So I come to work much earlier than I need to, mainly to miss the traffic. I leave the house about 06:20 and pull into the parking lot about 06:45. I make coffee, put my lunch in the fridge, have a brief devotional and prayer time, get my first cup of coffee, then begin work. Not office work, but writing work. Before 08:00 I’m on my own time, not office time. Of course, if anyone needs me for expert engineering advice, or should a desperate client or irate property owner calls, I’m here to take the call and tend to office business. But most of the time for that hour is my own.
My current project during the first 20 minutes of that hour is completion of my Harmony of the Gospels. I began this back in 2001, when I was in the early stages of writing Doctor Luke’s Assistant, and gave lots of thought to how Luke gathered his information, how his was different from the other gospels, etc. So I began taking some notes. This eventually grew into three spiral notebooks, stenno size. Beginning with the Triumphal Entry, I wrote out the parallel texts, discussed how to harmonize them, and wrote the harmony. All long hand. Okay, some of it is in my own special shorthand. On occasion, the discussion was long, mainly when the gospels appeared to have different timelines and I worked out the apparent discrepancies.
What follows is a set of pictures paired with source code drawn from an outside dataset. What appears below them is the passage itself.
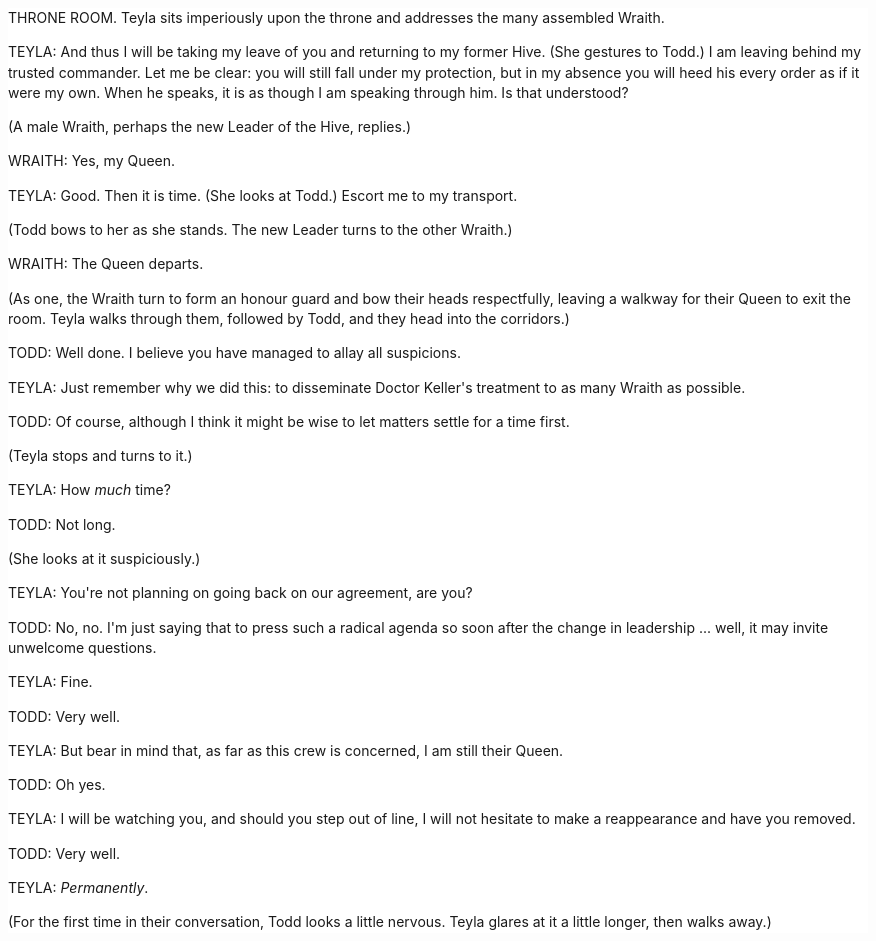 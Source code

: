   
THRONE ROOM. Teyla sits imperiously upon the throne and addresses the many
assembled Wraith.  
  
TEYLA: And thus I will be taking my leave of you and returning to my former
Hive. (She gestures to Todd.) I am leaving behind my trusted commander. Let me
be clear: you will still fall under my protection, but in my absence you will
heed his every order as if it were my own. When he speaks, it is as though I
am speaking through him. Is that understood?  
  
(A male Wraith, perhaps the new Leader of the Hive, replies.)  
  
WRAITH: Yes, my Queen.  
  
TEYLA: Good. Then it is time. (She looks at Todd.) Escort me to my transport.  
  
(Todd bows to her as she stands. The new Leader turns to the other Wraith.)  
  
WRAITH: The Queen departs.  
  
(As one, the Wraith turn to form an honour guard and bow their heads
respectfully, leaving a walkway for their Queen to exit the room. Teyla walks
through them, followed by Todd, and they head into the corridors.)  
  
TODD: Well done. I believe you have managed to allay all suspicions.  
  
TEYLA: Just remember why we did this: to disseminate Doctor Keller's treatment
to as many Wraith as possible.  
  
TODD: Of course, although I think it might be wise to let matters settle for a
time first.  
  
(Teyla stops and turns to it.)  
  
TEYLA: How _much_ time?  
  
TODD: Not long.  
  
(She looks at it suspiciously.)  
  
TEYLA: You're not planning on going back on our agreement, are you?  
  
TODD: No, no. I'm just saying that to press such a radical agenda so soon
after the change in leadership ... well, it may invite unwelcome questions.  
  
TEYLA: Fine.  
  
TODD: Very well.  
  
TEYLA: But bear in mind that, as far as this crew is concerned, I am still
their Queen.  
  
TODD: Oh yes.  
  
TEYLA: I will be watching you, and should you step out of line, I will not
hesitate to make a reappearance and have you removed.  
  
TODD: Very well.  
  
TEYLA: _Permanently_.  
  
(For the first time in their conversation, Todd looks a little nervous. Teyla
glares at it a little longer, then walks away.)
I finished the Harmony somewhere around 2005. My goal was to make one seamless text out of the four. There are a lot of parallel column harmonies around, both ancient and modern. I didn’t figure we needed one of those. I wanted to do the unified text kind. Why? Partly as my own Bible study tools, but also because I thought such a text would be useful. I had no real intention to seek publication of this. It was a labor of love, not profit. Some might think it a waste of time, and perhaps it was, or still is.
I told my former pastor about it (he’s since moved to another church), and he wanted to see it. The problem was, it was all still in handwritten manuscript. So I typed it. 104 letter-sized pages in 12 point font. I decided I should go ahead and type my notes as well. I divided them into two types: passage notes, which dealt with blending specific portions of the text; and appendices, which dealt with larger issues and timelines. I identified nine appendices needed, and quickly produced three of them. Then I jumped to the passage notes.
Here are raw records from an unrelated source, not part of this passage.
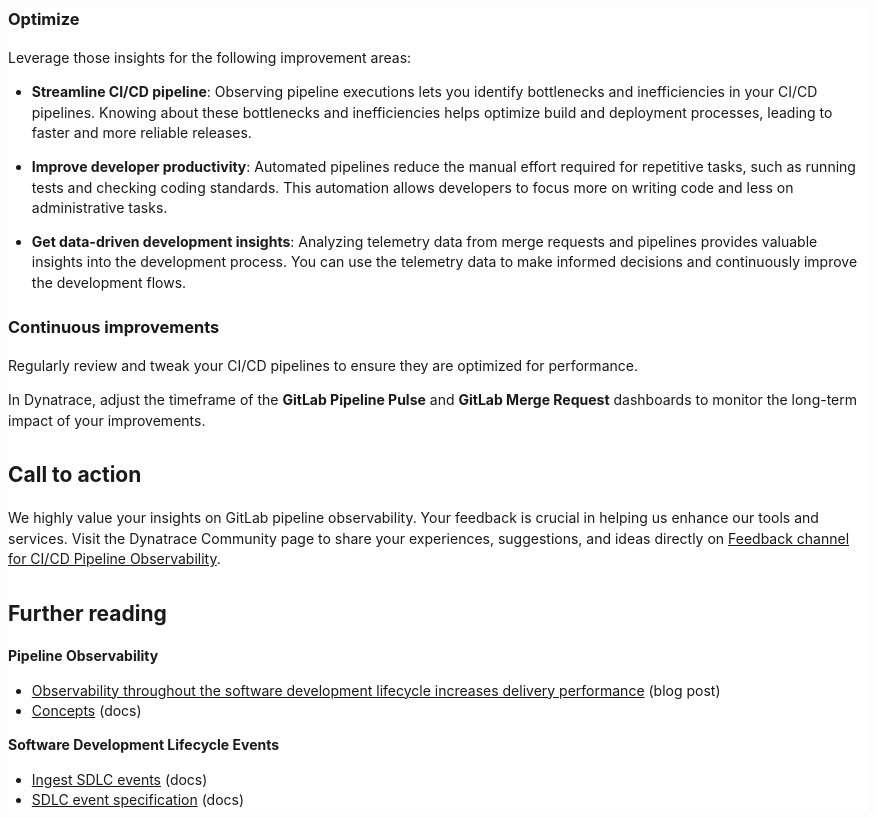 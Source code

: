 
### Optimize

Leverage those insights for the following improvement areas:

* **Streamline CI/CD pipeline**: Observing pipeline executions lets you identify bottlenecks and inefficiencies in your CI/CD pipelines.
  Knowing about these bottlenecks and inefficiencies helps optimize build and deployment processes, leading to faster and more reliable releases.

* **Improve developer productivity**: Automated pipelines reduce the manual effort required for repetitive tasks, such as running tests and checking coding standards.
  This automation allows developers to focus more on writing code and less on administrative tasks.

* **Get data-driven development insights**: Analyzing telemetry data from merge requests and pipelines provides valuable insights into the development process.
  You can use the telemetry data to make informed decisions and continuously improve the development flows.

### Continuous improvements

Regularly review and tweak your CI/CD pipelines to ensure they are optimized for performance. 

In Dynatrace, adjust the timeframe of the **GitLab Pipeline Pulse** and **GitLab Merge Request** dashboards to monitor the long-term impact of your improvements.

## Call to action

We highly value your insights on GitLab pipeline observability. Your feedback is crucial in helping us enhance our tools and services. Visit the Dynatrace Community page to share your experiences, suggestions, and ideas directly on [Feedback channel for CI/CD Pipeline Observability](https://community.dynatrace.com/t5/Platform-Engineering/Feedback-channel-for-CI-CD-Pipeline-Observability/m-p/269193). 

## Further reading

**Pipeline Observability**

* [Observability throughout the software development lifecycle increases delivery performance](https://www.dynatrace.com/news/blog/observability-throughout-the-software-development-lifecycle/) (blog post)
* [Concepts](https://docs.dynatrace.com/docs/deliver/pipeline-observability-sdlc-events/pipeline-observability-concepts) (docs)

**Software Development Lifecycle Events**

* [Ingest SDLC events](https://docs.dynatrace.com/docs/deliver/pipeline-observability-sdlc-events/sdlc-events) (docs)
* [SDLC event specification](https://docs.dynatrace.com/docs/discover-dynatrace/references/semantic-dictionary/model/sdlc-events) (docs)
I quickly discovered that what I had written in the notebooks would not do for typed material. Sometimes I made flip comments, things only I would want to see, or at least I wouldn’t want someone else to see. Some were not correct. Most were in my grammatical shorthand. So I took the notebooks and began typing passage notes from them, but mostly I re-wrote them as I went along, putting them in correct grammar, expanding on concepts I must have had in my head but didn’t write in the notebooks, sometimes changing my mind. All this time I also kept re-reading the Harmony itself, looking for typos or things that seemed could be improved.
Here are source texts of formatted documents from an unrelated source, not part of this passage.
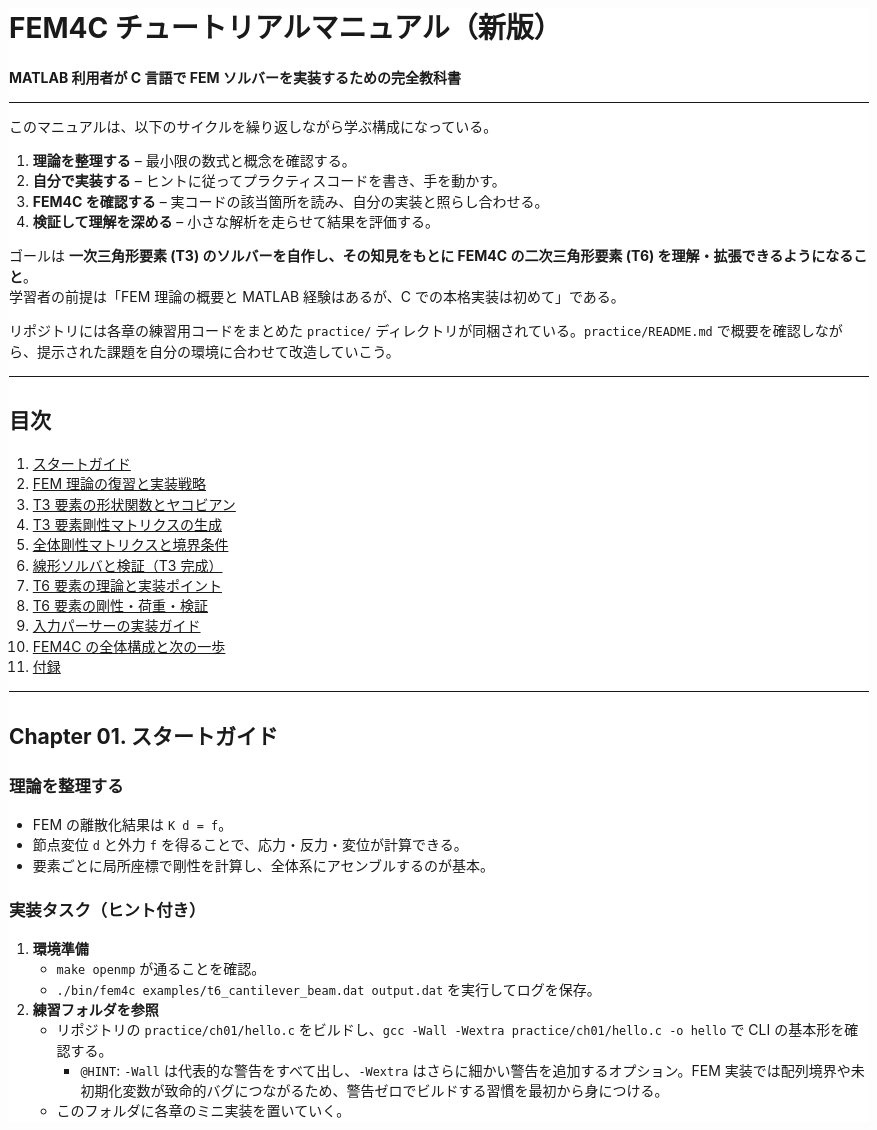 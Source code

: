 # FEM4C チュートリアルマニュアル（新版）
**MATLAB 利用者が C 言語で FEM ソルバーを実装するための完全教科書**

---

このマニュアルは、以下のサイクルを繰り返しながら学ぶ構成になっている。

1. **理論を整理する** – 最小限の数式と概念を確認する。  
2. **自分で実装する** – ヒントに従ってプラクティスコードを書き、手を動かす。  
3. **FEM4C を確認する** – 実コードの該当箇所を読み、自分の実装と照らし合わせる。  
4. **検証して理解を深める** – 小さな解析を走らせて結果を評価する。  

ゴールは **一次三角形要素 (T3) のソルバーを自作し、その知見をもとに FEM4C の二次三角形要素 (T6) を理解・拡張できるようになること**。  
学習者の前提は「FEM 理論の概要と MATLAB 経験はあるが、C での本格実装は初めて」である。

リポジトリには各章の練習用コードをまとめた `practice/` ディレクトリが同梱されている。`practice/README.md` で概要を確認しながら、提示された課題を自分の環境に合わせて改造していこう。

---

## 目次
1. [スタートガイド](#chapter-01)  
2. [FEM 理論の復習と実装戦略](#chapter-02)  
3. [T3 要素の形状関数とヤコビアン](#chapter-03)  
4. [T3 要素剛性マトリクスの生成](#chapter-04)  
5. [全体剛性マトリクスと境界条件](#chapter-05)  
6. [線形ソルバと検証（T3 完成）](#chapter-06)  
7. [T6 要素の理論と実装ポイント](#chapter-07)  
8. [T6 要素の剛性・荷重・検証](#chapter-08)  
9. [入力パーサーの実装ガイド](#chapter-09)  
10. [FEM4C の全体構成と次の一歩](#chapter-10)  
11. [付録](#appendix)

---

<a id="chapter-01"></a>
## Chapter 01. スタートガイド

### 理論を整理する
- FEM の離散化結果は `K d = f`。  
- 節点変位 `d` と外力 `f` を得ることで、応力・反力・変位が計算できる。  
- 要素ごとに局所座標で剛性を計算し、全体系にアセンブルするのが基本。

### 実装タスク（ヒント付き）
1. **環境準備**
   - `make openmp` が通ることを確認。  
   - `./bin/fem4c examples/t6_cantilever_beam.dat output.dat` を実行してログを保存。
2. **練習フォルダを参照**
   - リポジトリの `practice/ch01/hello.c` をビルドし、`gcc -Wall -Wextra practice/ch01/hello.c -o hello` で CLI の基本形を確認する。
     - `@HINT`: `-Wall` は代表的な警告をすべて出し、`-Wextra` はさらに細かい警告を追加するオプション。FEM 実装では配列境界や未初期化変数が致命的バグにつながるため、警告ゼロでビルドする習慣を最初から身につける。
   - このフォルダに各章のミニ実装を置いていく。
I came to a point where I had about forty or fifty pages of appendices and passage notes, printed a proof copy for me and one to give to my pastor. He later made approving comments of it.
Lately (last three weeks) I have spent those fifteen or twenty minutes each weekday morning working on an added appendix, about the trial(s) of Jesus by Jewish officials, including Peter’s denials of Jesus. The time between the arrest in Gethsemane and handing Jesus over to Pilate. It is a fascinating study to see how these harmonize, and to try to work out one or two apparent discrepancies. I completed that appendix, which ran to eight pages, yesterday, proofed it at home last night, and made the corrections this morning. I also got a start on the passage notes for this section this morning. I estimate those will take me a week or a little more to do.
So if this is not a commercial project, and carving out writing time every day and week is so difficult and never winds up with enough writing time, why do I do this? Because I sense I should. Because it gives me more satisfaction, in a way, than the commercial projects I work on. Because I’m learning a lot as I do it. Because it presents me with many springboards for Bible study and research. Because it is very fulfilling.
At twenty minutes a day, I’m sure completion of the passage notes and a few more appendices will required another year, maybe more. I’ll let you know. Meanwhile, since this is a harmony of the NIV, which is a copyrighted work, I can’t really share it with people. The pastor’s copy was for his personal study, not review and comment, and I dare not give away any more.